--- Work to complete ---
In the entries that follow, how many lines hold the string "positive"? Give only that number.

(Dataset entries)
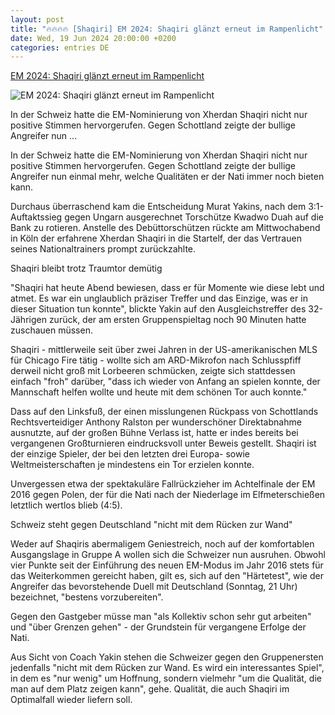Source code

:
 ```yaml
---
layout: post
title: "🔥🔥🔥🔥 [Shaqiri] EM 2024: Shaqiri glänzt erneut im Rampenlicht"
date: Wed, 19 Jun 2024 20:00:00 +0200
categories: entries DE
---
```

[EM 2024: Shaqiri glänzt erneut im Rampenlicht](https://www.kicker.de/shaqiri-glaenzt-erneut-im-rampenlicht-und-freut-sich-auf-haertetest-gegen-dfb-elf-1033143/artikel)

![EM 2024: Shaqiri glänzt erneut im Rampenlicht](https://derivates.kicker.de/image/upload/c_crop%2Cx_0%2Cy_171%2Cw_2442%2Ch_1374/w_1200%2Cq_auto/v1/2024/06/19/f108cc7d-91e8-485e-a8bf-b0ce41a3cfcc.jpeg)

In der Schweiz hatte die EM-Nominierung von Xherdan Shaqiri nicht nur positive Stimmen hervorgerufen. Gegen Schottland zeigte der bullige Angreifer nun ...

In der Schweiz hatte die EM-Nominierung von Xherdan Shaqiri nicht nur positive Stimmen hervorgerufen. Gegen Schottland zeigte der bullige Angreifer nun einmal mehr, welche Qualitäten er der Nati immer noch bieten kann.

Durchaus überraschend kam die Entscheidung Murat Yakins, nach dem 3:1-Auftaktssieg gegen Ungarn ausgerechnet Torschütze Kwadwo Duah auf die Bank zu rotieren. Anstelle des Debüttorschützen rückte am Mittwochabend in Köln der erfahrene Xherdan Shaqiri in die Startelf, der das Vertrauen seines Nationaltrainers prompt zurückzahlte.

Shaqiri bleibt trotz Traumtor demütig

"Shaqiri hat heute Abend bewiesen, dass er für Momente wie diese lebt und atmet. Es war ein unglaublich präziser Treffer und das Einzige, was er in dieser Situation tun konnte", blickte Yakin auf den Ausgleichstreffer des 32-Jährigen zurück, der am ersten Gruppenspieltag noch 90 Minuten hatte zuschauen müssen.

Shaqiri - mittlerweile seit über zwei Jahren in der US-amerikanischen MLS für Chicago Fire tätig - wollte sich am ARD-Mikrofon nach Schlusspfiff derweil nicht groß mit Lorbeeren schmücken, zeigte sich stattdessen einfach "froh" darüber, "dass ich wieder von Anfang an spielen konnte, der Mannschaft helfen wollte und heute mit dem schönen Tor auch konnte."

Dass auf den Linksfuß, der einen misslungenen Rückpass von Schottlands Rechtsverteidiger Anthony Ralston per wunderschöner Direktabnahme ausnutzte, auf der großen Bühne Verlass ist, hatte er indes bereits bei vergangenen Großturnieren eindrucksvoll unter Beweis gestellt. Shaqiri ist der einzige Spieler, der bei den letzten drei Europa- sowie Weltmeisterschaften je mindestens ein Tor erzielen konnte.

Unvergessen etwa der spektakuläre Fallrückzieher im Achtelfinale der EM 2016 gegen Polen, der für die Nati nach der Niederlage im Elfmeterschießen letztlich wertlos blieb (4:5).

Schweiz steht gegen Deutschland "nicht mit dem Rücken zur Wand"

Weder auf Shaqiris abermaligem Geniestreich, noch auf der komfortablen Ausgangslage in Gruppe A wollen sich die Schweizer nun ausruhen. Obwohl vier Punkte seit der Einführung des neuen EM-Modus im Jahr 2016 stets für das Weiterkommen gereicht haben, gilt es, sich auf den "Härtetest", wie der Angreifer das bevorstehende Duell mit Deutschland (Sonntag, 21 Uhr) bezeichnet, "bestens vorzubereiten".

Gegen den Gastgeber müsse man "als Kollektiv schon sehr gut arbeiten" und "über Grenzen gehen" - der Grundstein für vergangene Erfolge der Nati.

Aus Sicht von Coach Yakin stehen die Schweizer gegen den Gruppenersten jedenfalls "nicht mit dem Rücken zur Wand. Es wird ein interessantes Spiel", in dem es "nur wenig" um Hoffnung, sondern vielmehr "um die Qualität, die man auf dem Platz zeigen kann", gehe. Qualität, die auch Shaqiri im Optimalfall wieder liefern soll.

...

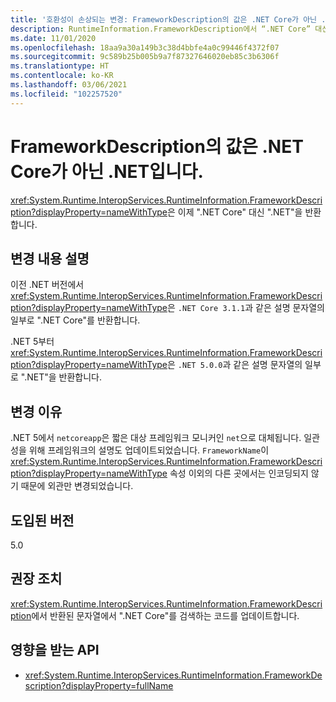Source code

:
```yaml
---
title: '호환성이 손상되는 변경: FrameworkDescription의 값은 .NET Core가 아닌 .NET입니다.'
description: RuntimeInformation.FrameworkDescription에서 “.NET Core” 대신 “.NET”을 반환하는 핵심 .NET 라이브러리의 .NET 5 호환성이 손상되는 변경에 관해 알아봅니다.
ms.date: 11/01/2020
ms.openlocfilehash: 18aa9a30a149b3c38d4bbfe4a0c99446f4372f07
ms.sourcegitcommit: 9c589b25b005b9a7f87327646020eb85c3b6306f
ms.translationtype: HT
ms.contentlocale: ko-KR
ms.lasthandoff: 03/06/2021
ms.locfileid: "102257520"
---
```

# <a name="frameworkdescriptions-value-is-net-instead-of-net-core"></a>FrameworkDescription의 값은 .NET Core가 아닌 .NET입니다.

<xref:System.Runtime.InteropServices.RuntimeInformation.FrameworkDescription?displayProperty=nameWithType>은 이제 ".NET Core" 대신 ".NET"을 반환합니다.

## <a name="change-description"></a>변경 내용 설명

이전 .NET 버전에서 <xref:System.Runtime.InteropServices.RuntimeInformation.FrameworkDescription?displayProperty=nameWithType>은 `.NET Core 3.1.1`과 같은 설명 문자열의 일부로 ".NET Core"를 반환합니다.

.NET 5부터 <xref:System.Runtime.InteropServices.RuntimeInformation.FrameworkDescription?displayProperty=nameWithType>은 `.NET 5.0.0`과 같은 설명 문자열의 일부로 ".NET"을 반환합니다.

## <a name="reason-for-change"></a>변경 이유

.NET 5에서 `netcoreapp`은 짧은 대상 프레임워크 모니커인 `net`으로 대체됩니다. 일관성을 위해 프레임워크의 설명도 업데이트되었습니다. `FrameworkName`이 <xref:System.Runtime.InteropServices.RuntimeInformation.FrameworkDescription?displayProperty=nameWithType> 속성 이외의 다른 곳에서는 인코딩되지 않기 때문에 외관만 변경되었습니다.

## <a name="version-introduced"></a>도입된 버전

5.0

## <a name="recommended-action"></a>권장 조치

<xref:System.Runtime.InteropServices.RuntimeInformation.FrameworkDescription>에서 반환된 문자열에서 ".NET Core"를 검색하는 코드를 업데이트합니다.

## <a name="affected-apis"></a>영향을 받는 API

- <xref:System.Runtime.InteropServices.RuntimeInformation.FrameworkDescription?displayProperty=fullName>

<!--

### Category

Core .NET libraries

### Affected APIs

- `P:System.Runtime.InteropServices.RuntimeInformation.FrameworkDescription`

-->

--- Result for this exercise ---
2